Pioneering aviator Charles Lindbergh returned to the United States on June 11, 1927, after his successful solo transatlantic flight from New York City to Paris; he was greeted by President Calvin Coolidge at Washington, D.C. and awarded the Distinguished Flying Cross. There was intense competition between several newsreel companies to be the first to get footage of the ceremony back to New York to show in the Broadway theaters. Several companies chartered aircraft, but the International News Reel Corporation instead chartered a special train from the Pennsylvania Railroad, repeating what it had done for President Coolidge's inauguration.
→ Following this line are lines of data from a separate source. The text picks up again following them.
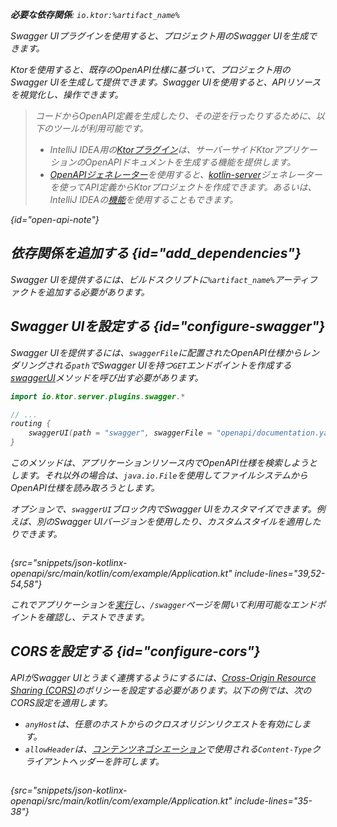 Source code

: [//]: # (title: Swagger UI)

<primary-label ref="server-plugin"/>

<var name="artifact_name" value="ktor-server-swagger"/>
<var name="package_name" value="io.ktor.server.plugins.swagger"/>
<var name="plugin_api_link" value="https://api.ktor.io/ktor-server/ktor-server-plugins/ktor-server-swagger/io.ktor.server.plugins.swagger/swagger-u-i.html"/>

<tldr>
<p>
<b>必要な依存関係</b>: <code>io.ktor:%artifact_name%</code>
</p>
<var name="example_name" value="json-kotlinx-openapi"/>
<include from="lib.topic" element-id="download_example"/>
<include from="lib.topic" element-id="native_server_not_supported"/>
</tldr>

<link-summary>
Swagger UIプラグインを使用すると、プロジェクト用のSwagger UIを生成できます。
</link-summary>

Ktorを使用すると、既存のOpenAPI仕様に基づいて、プロジェクト用のSwagger UIを生成して提供できます。Swagger UIを使用すると、APIリソースを視覚化し、操作できます。

> コードからOpenAPI定義を生成したり、その逆を行ったりするために、以下のツールが利用可能です。
> - IntelliJ IDEA用の[Ktorプラグイン](https://www.jetbrains.com/help/idea/ktor.html#openapi)は、サーバーサイドKtorアプリケーションのOpenAPIドキュメントを生成する機能を提供します。
> - [OpenAPIジェネレーター](https://github.com/OpenAPITools/openapi-generator)を使用すると、[kotlin-server](https://github.com/OpenAPITools/openapi-generator/blob/master/docs/generators/kotlin-server.md)ジェネレーターを使ってAPI定義からKtorプロジェクトを作成できます。あるいは、IntelliJ IDEAの[機能](https://www.jetbrains.com/help/idea/openapi.html#codegen)を使用することもできます。
> 
{id="open-api-note"}

## 依存関係を追加する {id="add_dependencies"}

Swagger UIを提供するには、ビルドスクリプトに`%artifact_name%`アーティファクトを追加する必要があります。

<include from="lib.topic" element-id="add_ktor_artifact"/>

## Swagger UIを設定する {id="configure-swagger"}

Swagger UIを提供するには、`swaggerFile`に配置されたOpenAPI仕様からレンダリングされる`path`でSwagger UIを持つ`GET`エンドポイントを作成する[swaggerUI](%plugin_api_link%)メソッドを呼び出す必要があります。

```kotlin
import io.ktor.server.plugins.swagger.*

// ...
routing {
    swaggerUI(path = "swagger", swaggerFile = "openapi/documentation.yaml")
}
```

このメソッドは、アプリケーションリソース内でOpenAPI仕様を検索しようとします。それ以外の場合は、`java.io.File`を使用してファイルシステムからOpenAPI仕様を読み取ろうとします。

オプションで、`swaggerUI`ブロック内でSwagger UIをカスタマイズできます。例えば、別のSwagger UIバージョンを使用したり、カスタムスタイルを適用したりできます。

```kotlin
```
{src="snippets/json-kotlinx-openapi/src/main/kotlin/com/example/Application.kt" include-lines="39,52-54,58"}

これでアプリケーションを[実行](server-run.md)し、`/swagger`ページを開いて利用可能なエンドポイントを確認し、テストできます。

## CORSを設定する {id="configure-cors"}

APIがSwagger UIとうまく連携するようにするには、[Cross-Origin Resource Sharing (CORS)](server-cors.md)のポリシーを設定する必要があります。以下の例では、次のCORS設定を適用します。
- `anyHost`は、任意のホストからのクロスオリジンリクエストを有効にします。
- `allowHeader`は、[コンテンツネゴシエーション](server-serialization.md)で使用される`Content-Type`クライアントヘッダーを許可します。

```kotlin
```
{src="snippets/json-kotlinx-openapi/src/main/kotlin/com/example/Application.kt" include-lines="35-38"} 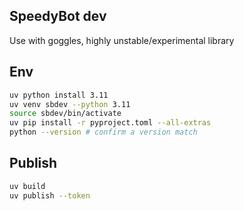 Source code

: ## SpeedyBot dev

Use with goggles, highly unstable/experimental library

## Env

```sh
uv python install 3.11
uv venv sbdev --python 3.11
source sbdev/bin/activate
uv pip install -r pyproject.toml --all-extras
python --version # confirm a version match
```

## Publish

```sh
uv build
uv publish --token
```
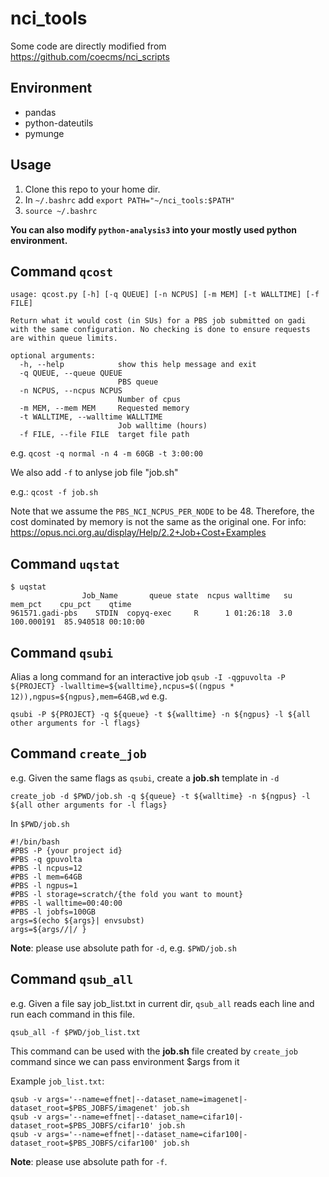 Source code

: # nci_tools
Some code are directly modified from https://github.com/coecms/nci_scripts

## Environment
* pandas
* python-dateutils
* pymunge

## Usage
1. Clone this repo to your home dir.
2. In `~/.bashrc` add `export PATH="~/nci_tools:$PATH"`
3. `source ~/.bashrc`

**You can also modify `python-analysis3` into your mostly used python environment.**

## Command `qcost`
```
usage: qcost.py [-h] [-q QUEUE] [-n NCPUS] [-m MEM] [-t WALLTIME] [-f FILE]

Return what it would cost (in SUs) for a PBS job submitted on gadi with the same configuration. No checking is done to ensure requests are within queue limits.

optional arguments:
  -h, --help            show this help message and exit
  -q QUEUE, --queue QUEUE
                        PBS queue
  -n NCPUS, --ncpus NCPUS
                        Number of cpus
  -m MEM, --mem MEM     Requested memory
  -t WALLTIME, --walltime WALLTIME
                        Job walltime (hours)
  -f FILE, --file FILE  target file path

```
e.g. `qcost -q normal -n 4 -m 60GB -t 3:00:00`

We also add `-f` to anlyse job file "job.sh"

e.g.: `qcost -f job.sh`

Note that we assume the `PBS_NCI_NCPUS_PER_NODE` to be 48. Therefore, the cost dominated by memory is not the same as the original one. For info: https://opus.nci.org.au/display/Help/2.2+Job+Cost+Examples

## Command `uqstat`
```
$ uqstat
                Job_Name       queue state  ncpus walltime   su     mem_pct    cpu_pct    qtime
961571.gadi-pbs    STDIN  copyq-exec     R      1 01:26:18  3.0  100.000191  85.940518 00:10:00
```

## Command `qsubi`
Alias a long command for an interactive job `qsub -I -qgpuvolta -P ${PROJECT} -lwalltime=${walltime},ncpus=$((ngpus * 12)),ngpus=${ngpus},mem=64GB,wd`
e.g.
```
qsubi -P ${PROJECT} -q ${queue} -t ${walltime} -n ${ngpus} -l ${all other arguments for -l flags}
```

## Command `create_job`

e.g. Given the same flags as `qsubi`, create a **job.sh** template in `-d`
```
create_job -d $PWD/job.sh -q ${queue} -t ${walltime} -n ${ngpus} -l ${all other arguments for -l flags}
```
In `$PWD/job.sh`
```
#!/bin/bash
#PBS -P {your project id}
#PBS -q gpuvolta
#PBS -l ncpus=12
#PBS -l mem=64GB
#PBS -l ngpus=1
#PBS -l storage=scratch/{the fold you want to mount}
#PBS -l walltime=00:40:00
#PBS -l jobfs=100GB
args=$(echo ${args}| envsubst)
args=${args//|/ }
```
**Note**: please use absolute path for `-d`, e.g. `$PWD/job.sh`

## Command `qsub_all`

e.g. Given a file say job_list.txt in current dir, `qsub_all` reads each line and run each command in this file.
```
qsub_all -f $PWD/job_list.txt
```

This command can be used with the **job.sh** file created by `create_job` command since we can pass environment $args from it

Example `job_list.txt`:
```
qsub -v args='--name=effnet|--dataset_name=imagenet|-dataset_root=$PBS_JOBFS/imagenet' job.sh
qsub -v args='--name=effnet|--dataset_name=cifar10|-dataset_root=$PBS_JOBFS/cifar10' job.sh
qsub -v args='--name=effnet|--dataset_name=cifar100|-dataset_root=$PBS_JOBFS/cifar100' job.sh
```


**Note**: please use absolute path for `-f`.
A plane could get from Washington to New York faster than a train, but the train could carry a darkroom to develop the film en route, making the train competitive. PRR management seized the opportunity for publicity and set up for a record run. Other trains would be moved out of the way of the Lindbergh newsreel special.

E6s Atlantic #460 was selected, being recently overhauled but having had time to "run in" after the work; B60B baggage car #7874 was equipped as a darkroom and P70 coach #3301 would carry PRR and newsreel company officials. The crew were cleared to run as fast as they considered safe; the tender would not need refueling during the run and the water scoop would pick up water from track pans without stopping. However, the scoop was damaged during the first pickup attempt due to the speed at which the train had been traveling. An unscheduled three-minute stop near Wilmington was needed to repair it and fill up from a standpipe.
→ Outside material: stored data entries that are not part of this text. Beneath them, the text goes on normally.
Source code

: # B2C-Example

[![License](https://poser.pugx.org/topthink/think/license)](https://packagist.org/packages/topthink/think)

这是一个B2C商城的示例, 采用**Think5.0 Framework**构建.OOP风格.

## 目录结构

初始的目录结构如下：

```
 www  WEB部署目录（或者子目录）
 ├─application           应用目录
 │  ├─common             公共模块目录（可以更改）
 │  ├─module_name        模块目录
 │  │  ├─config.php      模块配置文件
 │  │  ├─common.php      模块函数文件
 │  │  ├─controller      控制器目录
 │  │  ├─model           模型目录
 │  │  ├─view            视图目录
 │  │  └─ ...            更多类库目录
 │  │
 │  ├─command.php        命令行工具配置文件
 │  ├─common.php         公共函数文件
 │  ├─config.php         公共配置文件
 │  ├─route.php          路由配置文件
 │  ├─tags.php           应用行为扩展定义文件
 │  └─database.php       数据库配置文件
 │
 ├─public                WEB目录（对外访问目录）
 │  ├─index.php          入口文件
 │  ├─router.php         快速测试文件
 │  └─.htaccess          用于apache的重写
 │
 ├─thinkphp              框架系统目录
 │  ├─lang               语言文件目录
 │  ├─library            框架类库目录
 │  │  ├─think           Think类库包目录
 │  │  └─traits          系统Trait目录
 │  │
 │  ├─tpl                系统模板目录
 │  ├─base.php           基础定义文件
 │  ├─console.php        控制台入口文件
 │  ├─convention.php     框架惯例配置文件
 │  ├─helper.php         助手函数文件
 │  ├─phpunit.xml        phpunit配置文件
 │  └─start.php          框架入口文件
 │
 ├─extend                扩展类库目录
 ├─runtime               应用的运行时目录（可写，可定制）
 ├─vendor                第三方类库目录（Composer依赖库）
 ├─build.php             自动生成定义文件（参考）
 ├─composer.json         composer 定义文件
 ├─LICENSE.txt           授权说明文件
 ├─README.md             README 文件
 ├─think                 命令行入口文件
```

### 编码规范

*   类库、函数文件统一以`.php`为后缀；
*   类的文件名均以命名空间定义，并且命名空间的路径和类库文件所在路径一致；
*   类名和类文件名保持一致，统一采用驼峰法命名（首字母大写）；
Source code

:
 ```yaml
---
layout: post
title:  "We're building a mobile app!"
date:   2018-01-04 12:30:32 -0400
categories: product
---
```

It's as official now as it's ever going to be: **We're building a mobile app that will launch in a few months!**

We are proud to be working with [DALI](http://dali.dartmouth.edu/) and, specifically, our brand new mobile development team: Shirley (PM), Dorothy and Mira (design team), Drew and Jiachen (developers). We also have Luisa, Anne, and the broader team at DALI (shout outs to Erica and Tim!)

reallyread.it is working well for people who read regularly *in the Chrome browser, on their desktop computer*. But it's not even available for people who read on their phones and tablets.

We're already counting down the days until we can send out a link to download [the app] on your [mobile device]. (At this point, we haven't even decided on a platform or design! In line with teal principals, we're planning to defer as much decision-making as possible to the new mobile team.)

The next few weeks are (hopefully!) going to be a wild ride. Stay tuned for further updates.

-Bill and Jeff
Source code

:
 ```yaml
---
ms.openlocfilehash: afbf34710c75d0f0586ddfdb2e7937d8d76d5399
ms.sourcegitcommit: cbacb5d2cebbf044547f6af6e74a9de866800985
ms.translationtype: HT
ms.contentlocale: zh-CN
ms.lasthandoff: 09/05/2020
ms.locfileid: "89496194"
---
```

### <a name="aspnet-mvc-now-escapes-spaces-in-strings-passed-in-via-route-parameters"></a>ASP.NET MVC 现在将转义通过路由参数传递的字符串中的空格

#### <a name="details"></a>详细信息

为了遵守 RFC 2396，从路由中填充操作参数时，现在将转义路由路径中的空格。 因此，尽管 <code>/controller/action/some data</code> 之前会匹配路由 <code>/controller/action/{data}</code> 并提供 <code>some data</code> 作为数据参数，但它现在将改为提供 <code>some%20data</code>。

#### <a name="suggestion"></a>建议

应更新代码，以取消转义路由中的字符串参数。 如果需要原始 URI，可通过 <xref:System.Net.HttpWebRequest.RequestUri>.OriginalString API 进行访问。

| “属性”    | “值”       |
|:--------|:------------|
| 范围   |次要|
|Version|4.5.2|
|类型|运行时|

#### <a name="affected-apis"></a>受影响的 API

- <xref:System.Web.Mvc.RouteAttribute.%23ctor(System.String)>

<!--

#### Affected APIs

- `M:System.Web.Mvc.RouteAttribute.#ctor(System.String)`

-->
The train made it to the electric changeover at Manhattan Transfer with an average speed of 74 mph, a record never beaten by steam on that journey, with a reported maximum speed of 115 mph, but there is no evidence to support the claim. The newsreels brought by train reached the cinema screens over an hour before the ones flown due to the delay to process the latter. The Pennsylvania Railroad used this victory extensively in publicity in the following years.

Due to its historical importance, the "Lindbergh Engine" #460, was selected for preservation as a static exhibit. #460 was added to the National Register of Historic Places in 1979 as Passenger Locomotive No. 460. It was retired from service in 1955.